Generally what you're doing is perfectly fine as long as you are filtering the input, and escaping the output. The hidden field method is valid and many many sites use it as a tactic to keep all the data in one place, but not necessarily in the users visibility range. The problem with that is that certain tools like Firebug in Firefox can actually alter the HTML so they can change those hidden values to be something that you're not expecting. Of course certain programs / extensions can change the actual headers and requests sent, but nothing can really protect against that type of change.
You're best bet is to limit the inputs, and make sure that you're getting what you expect in the format you expect. By limiting the input you're weeding out all those extra items that could cause you trouble and narrowing it down to a few things. For example, if they can only ever update / edit a few fields, just show them those few fields instead of the entire form (or display the rest of the form as static text (e.g. using <p> tags instead of inputs) and only have inputs for those items that user can really edit.

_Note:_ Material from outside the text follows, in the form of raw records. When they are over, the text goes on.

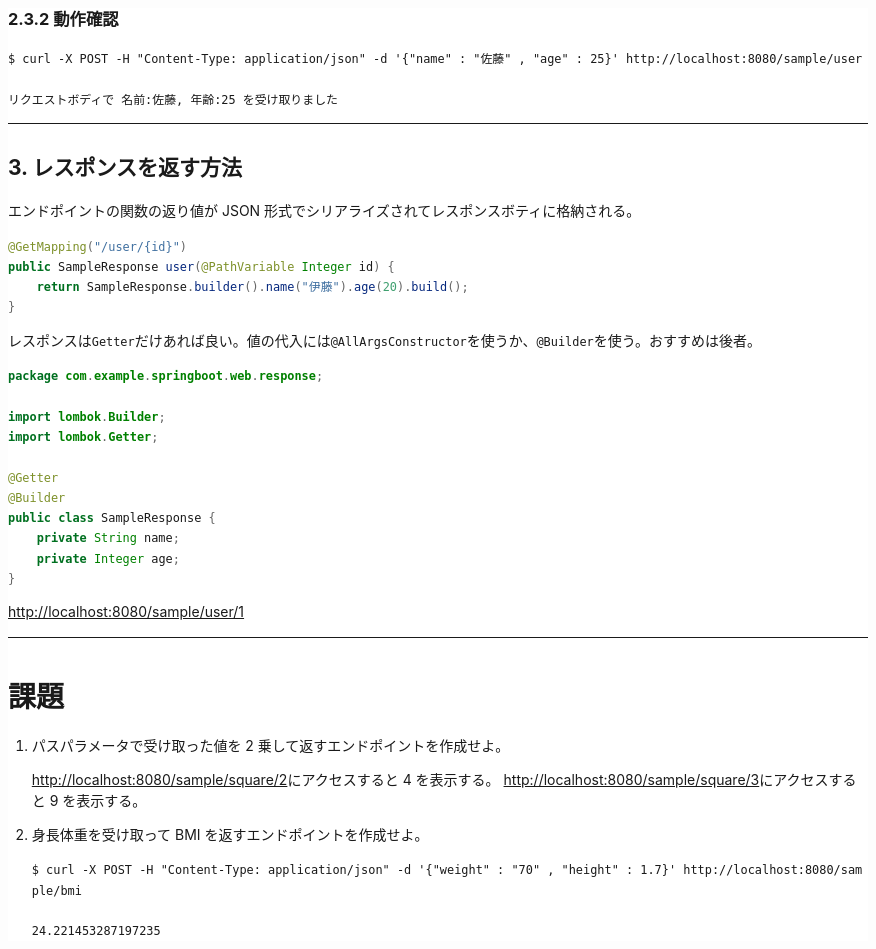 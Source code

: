 ### 2.3.2 動作確認

```shell
$ curl -X POST -H "Content-Type: application/json" -d '{"name" : "佐藤" , "age" : 25}' http://localhost:8080/sample/user

リクエストボディで 名前:佐藤, 年齢:25 を受け取りました
```

---

## 3. レスポンスを返す方法

エンドポイントの関数の返り値が JSON 形式でシリアライズされてレスポンスボティに格納される。

```Java
@GetMapping("/user/{id}")
public SampleResponse user(@PathVariable Integer id) {
    return SampleResponse.builder().name("伊藤").age(20).build();
}
```

レスポンスは`Getter`だけあれば良い。値の代入には`@AllArgsConstructor`を使うか、`@Builder`を使う。おすすめは後者。

```Java
package com.example.springboot.web.response;

import lombok.Builder;
import lombok.Getter;

@Getter
@Builder
public class SampleResponse {
    private String name;
    private Integer age;
}
```

[http://localhost:8080/sample/user/1](http://localhost:8080/sample/user/1)

---

# 課題

1. パスパラメータで受け取った値を 2 乗して返すエンドポイントを作成せよ。

   [http://localhost:8080/sample/square/2](http://localhost:8080/sample/square/2)にアクセスすると 4 を表示する。
   [http://localhost:8080/sample/square/3](http://localhost:8080/sample/square/3)にアクセスすると 9 を表示する。

2. 身長体重を受け取って BMI を返すエンドポイントを作成せよ。

   ```shell
   $ curl -X POST -H "Content-Type: application/json" -d '{"weight" : "70" , "height" : 1.7}' http://localhost:8080/sample/bmi

   24.221453287197235
   ```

You could also use sessions, cookies, and hashes to help secure your code a little bit. Put a unique signature in a session variable, and add a cookie to the users browser which holds the data you want passed from form to form. Then when you're ready to read it in, check to see if the signature in the cookie matches that of the signature found in the session. It could work much like an md5 or crc32 check of the data.
I'm no expert in xss or security; however, if you limit what the user can really do, and always filter what they give you, there shouldn't be a problem.